*DATA TO PROCESS*
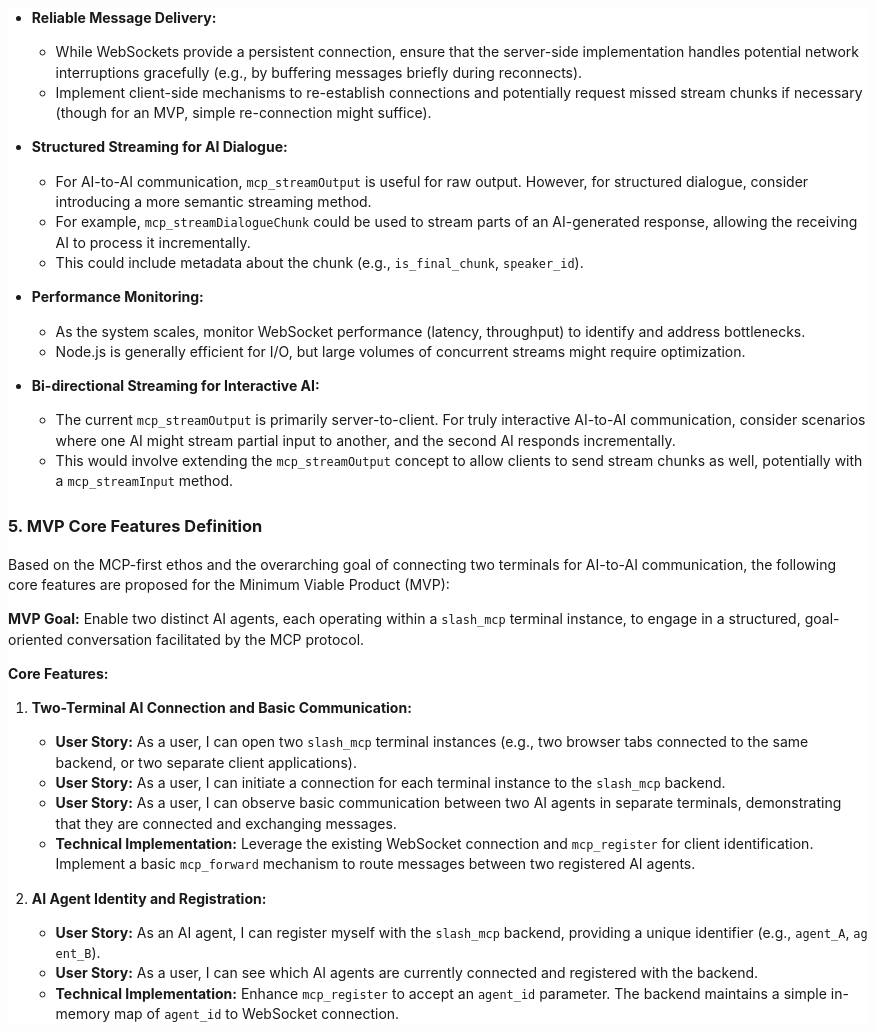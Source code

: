 *   **Reliable Message Delivery:**
    *   While WebSockets provide a persistent connection, ensure that the server-side implementation handles potential network interruptions gracefully (e.g., by buffering messages briefly during reconnects).
    *   Implement client-side mechanisms to re-establish connections and potentially request missed stream chunks if necessary (though for an MVP, simple re-connection might suffice).

*   **Structured Streaming for AI Dialogue:**
    *   For AI-to-AI communication, `mcp_streamOutput` is useful for raw output. However, for structured dialogue, consider introducing a more semantic streaming method.
    *   For example, `mcp_streamDialogueChunk` could be used to stream parts of an AI-generated response, allowing the receiving AI to process it incrementally.
    *   This could include metadata about the chunk (e.g., `is_final_chunk`, `speaker_id`).

*   **Performance Monitoring:**
    *   As the system scales, monitor WebSocket performance (latency, throughput) to identify and address bottlenecks.
    *   Node.js is generally efficient for I/O, but large volumes of concurrent streams might require optimization.

*   **Bi-directional Streaming for Interactive AI:**
    *   The current `mcp_streamOutput` is primarily server-to-client. For truly interactive AI-to-AI communication, consider scenarios where one AI might stream partial input to another, and the second AI responds incrementally.
    *   This would involve extending the `mcp_streamOutput` concept to allow clients to send stream chunks as well, potentially with a `mcp_streamInput` method.

### 5. MVP Core Features Definition

Based on the MCP-first ethos and the overarching goal of connecting two terminals for AI-to-AI communication, the following core features are proposed for the Minimum Viable Product (MVP):

**MVP Goal:** Enable two distinct AI agents, each operating within a `slash_mcp` terminal instance, to engage in a structured, goal-oriented conversation facilitated by the MCP protocol.

**Core Features:**

1.  **Two-Terminal AI Connection and Basic Communication:**
    *   **User Story:** As a user, I can open two `slash_mcp` terminal instances (e.g., two browser tabs connected to the same backend, or two separate client applications).
    *   **User Story:** As a user, I can initiate a connection for each terminal instance to the `slash_mcp` backend.
    *   **User Story:** As a user, I can observe basic communication between two AI agents in separate terminals, demonstrating that they are connected and exchanging messages.
    *   **Technical Implementation:** Leverage the existing WebSocket connection and `mcp_register` for client identification. Implement a basic `mcp_forward` mechanism to route messages between two registered AI agents.

2.  **AI Agent Identity and Registration:**
    *   **User Story:** As an AI agent, I can register myself with the `slash_mcp` backend, providing a unique identifier (e.g., `agent_A`, `agent_B`).
    *   **User Story:** As a user, I can see which AI agents are currently connected and registered with the backend.
    *   **Technical Implementation:** Enhance `mcp_register` to accept an `agent_id` parameter. The backend maintains a simple in-memory map of `agent_id` to WebSocket connection.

*ABOUT THIS TASK*
What is wanted is the line containing "and Basic Communication:**" and every line after it through the last line of the entries, printed exactly.

*EXERCISE OUTPUT*
1.  **Two-Terminal AI Connection and Basic Communication:**
    *   **User Story:** As a user, I can open two `slash_mcp` terminal instances (e.g., two browser tabs connected to the same backend, or two separate client applications).
    *   **User Story:** As a user, I can initiate a connection for each terminal instance to the `slash_mcp` backend.
    *   **User Story:** As a user, I can observe basic communication between two AI agents in separate terminals, demonstrating that they are connected and exchanging messages.
    *   **Technical Implementation:** Leverage the existing WebSocket connection and `mcp_register` for client identification. Implement a basic `mcp_forward` mechanism to route messages between two registered AI agents.

2.  **AI Agent Identity and Registration:**
    *   **User Story:** As an AI agent, I can register myself with the `slash_mcp` backend, providing a unique identifier (e.g., `agent_A`, `agent_B`).
    *   **User Story:** As a user, I can see which AI agents are currently connected and registered with the backend.
    *   **Technical Implementation:** Enhance `mcp_register` to accept an `agent_id` parameter. The backend maintains a simple in-memory map of `agent_id` to WebSocket connection.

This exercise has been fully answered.